(EXCERPTED RECORDS):
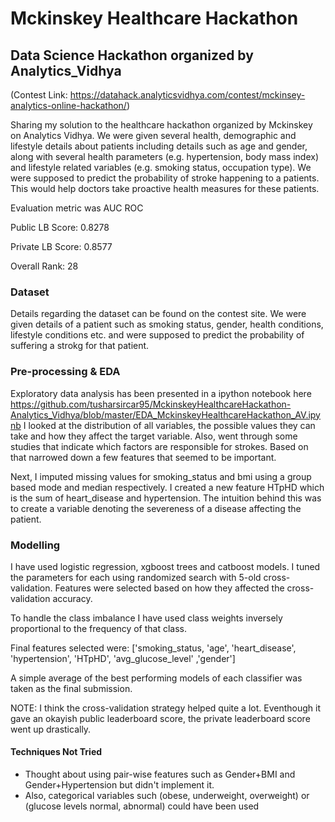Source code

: # Mckinskey Healthcare Hackathon
## Data Science Hackathon organized by Analytics_Vidhya

(Contest Link: https://datahack.analyticsvidhya.com/contest/mckinsey-analytics-online-hackathon/)

Sharing my solution to the healthcare hackathon organized by Mckinskey on Analytics Vidhya. We were given several health, demographic and lifestyle details about patients including details such as age and gender, along with several health parameters (e.g. hypertension, body mass index) and lifestyle related variables (e.g. smoking status, occupation type). 
We were supposed to predict the probability of stroke happening to a patients. This would help doctors take proactive health measures for these patients.

Evaluation metric was AUC ROC

Public LB Score: 0.8278

Private LB Score: 0.8577

Overall Rank: 28

### Dataset
Details regarding the dataset can be found on the contest site. We were given details of a patient such as smoking status, gender, health conditions, lifestyle conditions etc. and were supposed to predict the probability of suffering a strokg for that patient.

### Pre-processing & EDA
Exploratory data analysis has been presented in a ipython notebook here https://github.com/tusharsircar95/MckinskeyHealthcareHackathon-Analytics_Vidhya/blob/master/EDA_MckinskeyHealthcareHackathon_AV.ipynb
I looked at the distribution of all variables, the possible values they can take and how they affect the target variable. Also, went through some studies that indicate which factors are responsible for strokes. Based on that narrowed down a few features that seemed to be important.

Next, I imputed missing values for smoking_status and bmi using a group based mode and median respectively. I created a new feature HTpHD which is the sum of heart_disease and hypertension. The intuition behind this was to create a variable denoting the severeness of a disease affecting the patient.

### Modelling

I have used logistic regression, xgboost trees and catboost models. I tuned the parameters for each using randomized search with 5-old cross-validation. Features were selected based on how they affected the cross-validation accuracy.

To handle the class imbalance I have used class weights inversely proportional to the frequency of that class.

Final features selected were: ['smoking_status, 'age', 'heart_disease', 'hypertension', 'HTpHD', 'avg_glucose_level' ,'gender']

A simple average of the best performing models of each classifier was taken as the final submission.

NOTE: I think the cross-validation strategy helped quite a lot. Eventhough it gave an okayish public leaderboard score, the private leaderboard score went up drastically.

#### Techniques Not Tried
- Thought about using pair-wise features such as Gender+BMI and Gender+Hypertension but didn't implement it.
- Also, categorical variables such (obese, underweight, overweight) or (glucose levels normal, abnormal) could have been used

(WHAT THE TASK ASKS):
Give back the records exactly, minus any pictures.

(ANSWER FOR THE TASK):
Source code

: # Mckinskey Healthcare Hackathon
## Data Science Hackathon organized by Analytics_Vidhya

(Contest Link: https://datahack.analyticsvidhya.com/contest/mckinsey-analytics-online-hackathon/)

Sharing my solution to the healthcare hackathon organized by Mckinskey on Analytics Vidhya. We were given several health, demographic and lifestyle details about patients including details such as age and gender, along with several health parameters (e.g. hypertension, body mass index) and lifestyle related variables (e.g. smoking status, occupation type). 
We were supposed to predict the probability of stroke happening to a patients. This would help doctors take proactive health measures for these patients.

Evaluation metric was AUC ROC

Public LB Score: 0.8278

Private LB Score: 0.8577

Overall Rank: 28

### Dataset
Details regarding the dataset can be found on the contest site. We were given details of a patient such as smoking status, gender, health conditions, lifestyle conditions etc. and were supposed to predict the probability of suffering a strokg for that patient.

### Pre-processing & EDA
Exploratory data analysis has been presented in a ipython notebook here https://github.com/tusharsircar95/MckinskeyHealthcareHackathon-Analytics_Vidhya/blob/master/EDA_MckinskeyHealthcareHackathon_AV.ipynb
I looked at the distribution of all variables, the possible values they can take and how they affect the target variable. Also, went through some studies that indicate which factors are responsible for strokes. Based on that narrowed down a few features that seemed to be important.

Next, I imputed missing values for smoking_status and bmi using a group based mode and median respectively. I created a new feature HTpHD which is the sum of heart_disease and hypertension. The intuition behind this was to create a variable denoting the severeness of a disease affecting the patient.

### Modelling

I have used logistic regression, xgboost trees and catboost models. I tuned the parameters for each using randomized search with 5-old cross-validation. Features were selected based on how they affected the cross-validation accuracy.

To handle the class imbalance I have used class weights inversely proportional to the frequency of that class.

Final features selected were: ['smoking_status, 'age', 'heart_disease', 'hypertension', 'HTpHD', 'avg_glucose_level' ,'gender']

A simple average of the best performing models of each classifier was taken as the final submission.

NOTE: I think the cross-validation strategy helped quite a lot. Eventhough it gave an okayish public leaderboard score, the private leaderboard score went up drastically.

#### Techniques Not Tried
- Thought about using pair-wise features such as Gender+BMI and Gender+Hypertension but didn't implement it.
- Also, categorical variables such (obese, underweight, overweight) or (glucose levels normal, abnormal) could have been used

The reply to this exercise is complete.